The 1960 United States presidential election in New Hampshire took place on November 8, 1960, as part of the 1960 United States presidential election, which was held throughout all 50 states. Voters chose four representatives, or electors to the Electoral College, who voted for president and vice president.

New Hampshire was won by the Republican nominees, incumbent Vice President Richard Nixon of California, and his running mate Ambassador Henry Cabot Lodge Jr. of Massachusetts. Nixon and Lodge defeated the Democratic nominees, Senator John F. Kennedy of Massachusetts and his running mate Senate Majority Leader Lyndon B. Johnson of Texas.

Nixon took 53.42% of the vote to Kennedy's 46.58%, a margin of 6.84%. Kennedy swept the entire Northeastern United States, with the exception of the three Upper New England states, although Kennedy was much stronger in New Hampshire and the result was much closer than in neighboring Vermont and Maine. Although the statewide result was close, Nixon won seven of the state's counties while Kennedy won three.

Since Franklin Roosevelt won them in 1932, the counties of Hillsborough County, Strafford County, and Coos County had become reliable New Deal Democratic base counties, voting for Roosevelt all four times as well as for Harry S. Truman. The counties had been won back by the GOP when Dwight Eisenhower swept the state in his nationwide landslide of 1956. However, they reverted to the Democratic Party in 1960, allowing Kennedy to take nearly 47% statewide compared to the 34% Adlai Stevenson had received in the state in 1956.

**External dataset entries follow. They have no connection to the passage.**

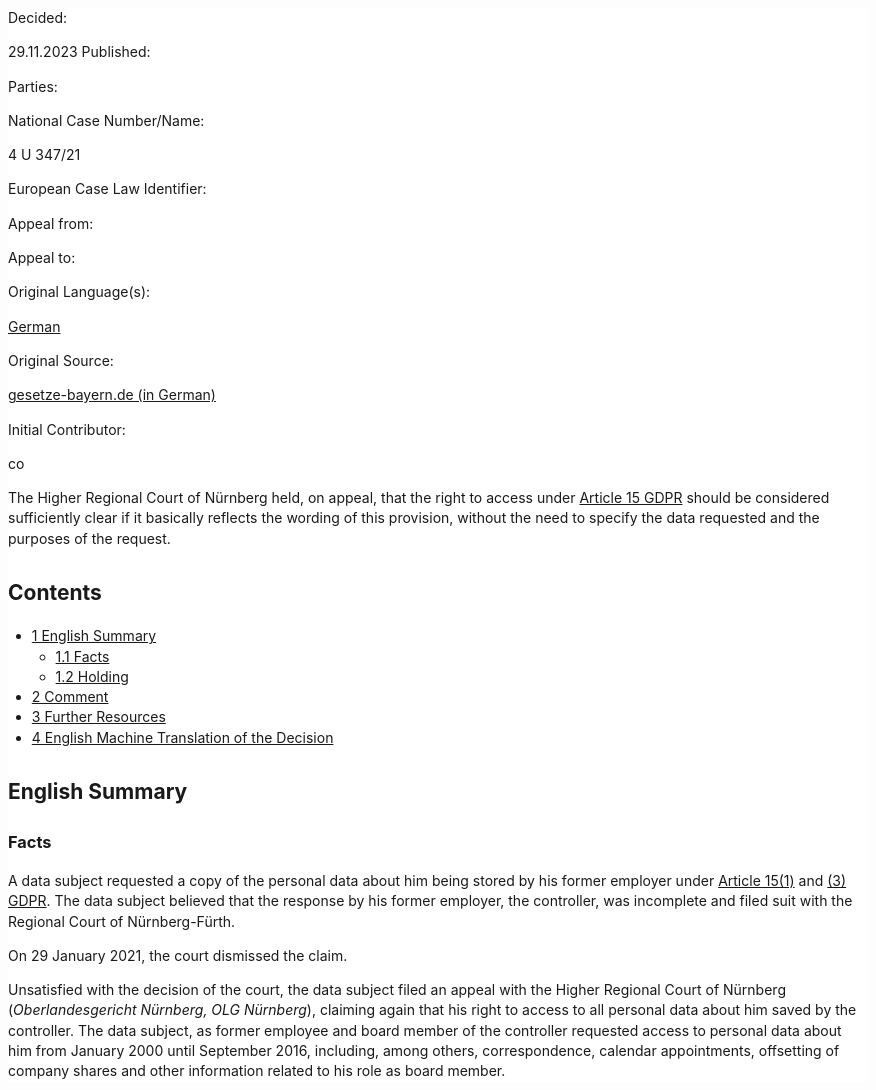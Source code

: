 Decided:

29.11.2023 Published:

Parties:

National Case Number/Name:

4 U 347/21

European Case Law Identifier:

Appeal from:

Appeal to:

Original Language(s):

[German](/index.php?title=Category:German "Category:German")

Original Source:

[gesetze-bayern.de (in German)](https://www.gesetze-bayern.de/Content/Document/Y-300-Z-BECKRS-B-2023-N-36073?hl=true)

Initial Contributor:

co

The Higher Regional Court of Nürnberg held, on appeal, that the right to access under [Article 15 GDPR](/index.php?title=Article_15_GDPR "Article 15 GDPR") should be considered sufficiently clear if it basically reflects the wording of this provision, without the need to specify the data requested and the purposes of the request.

## Contents

*   [1 English Summary](#English_Summary)
    *   [1.1 Facts](#Facts)
    *   [1.2 Holding](#Holding)
*   [2 Comment](#Comment)
*   [3 Further Resources](#Further_Resources)
*   [4 English Machine Translation of the Decision](#English_Machine_Translation_of_the_Decision)

## English Summary

### Facts

A data subject requested a copy of the personal data about him being stored by his former employer under [Article 15(1)](/index.php?title=Article_15_GDPR#1 "Article 15 GDPR") and [(3) GDPR](/index.php?title=Article_15_GDPR#3 "Article 15 GDPR"). The data subject believed that the response by his former employer, the controller, was incomplete and filed suit with the Regional Court of Nürnberg-Fürth.

On 29 January 2021, the court dismissed the claim.

Unsatisfied with the decision of the court, the data subject filed an appeal with the Higher Regional Court of Nürnberg (_Oberlandesgericht Nürnberg, OLG Nürnberg_), claiming again that his right to access to all personal data about him saved by the controller. The data subject, as former employee and board member of the controller requested access to personal data about him from January 2000 until September 2016, including, among others, correspondence, calendar appointments, offsetting of company shares and other information related to his role as board member.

Kennedy's most substantial victory was in heavily populated Hillsborough County, home to Manchester and Nashua, which went to Kennedy by a decisive 58–42 margin. Carroll County had long been the most Republican county in New Hampshire, voting over eighty percent Republican in 1952 and 1956, and in 1960 it would remain Nixon's strongest county in the region, with Nixon taking over 79% of the vote. As Kennedy narrowly edged out Nixon to win the 1960 election nationally, New Hampshire's results would make the state 7% more Republican than the national average. Nixon would later win New Hampshire again in both 1968 and 1972.

==Primaries==

Both the Republican and Democratic parties held primaries on March 8.

===Democratic primary===

Kennedy had flirted with the New Hampshire primary once before. In 1956 he had briefly considered running as a New England favorite son, with the aim of unifying the state's delegation behind Adlai Stevenson II.

At the start of 1957, Kennedy staffer Ted Sorensen reached out to Bernard L. Boutin (mayor of Laconia, and New Hampshire's representative to the Democratic National Committee) and arranged a meeting between him and Kennedy. Kennedy informed Boutin that he was very seriously exploring a presidential campaign for 1960 and managed to secure his support.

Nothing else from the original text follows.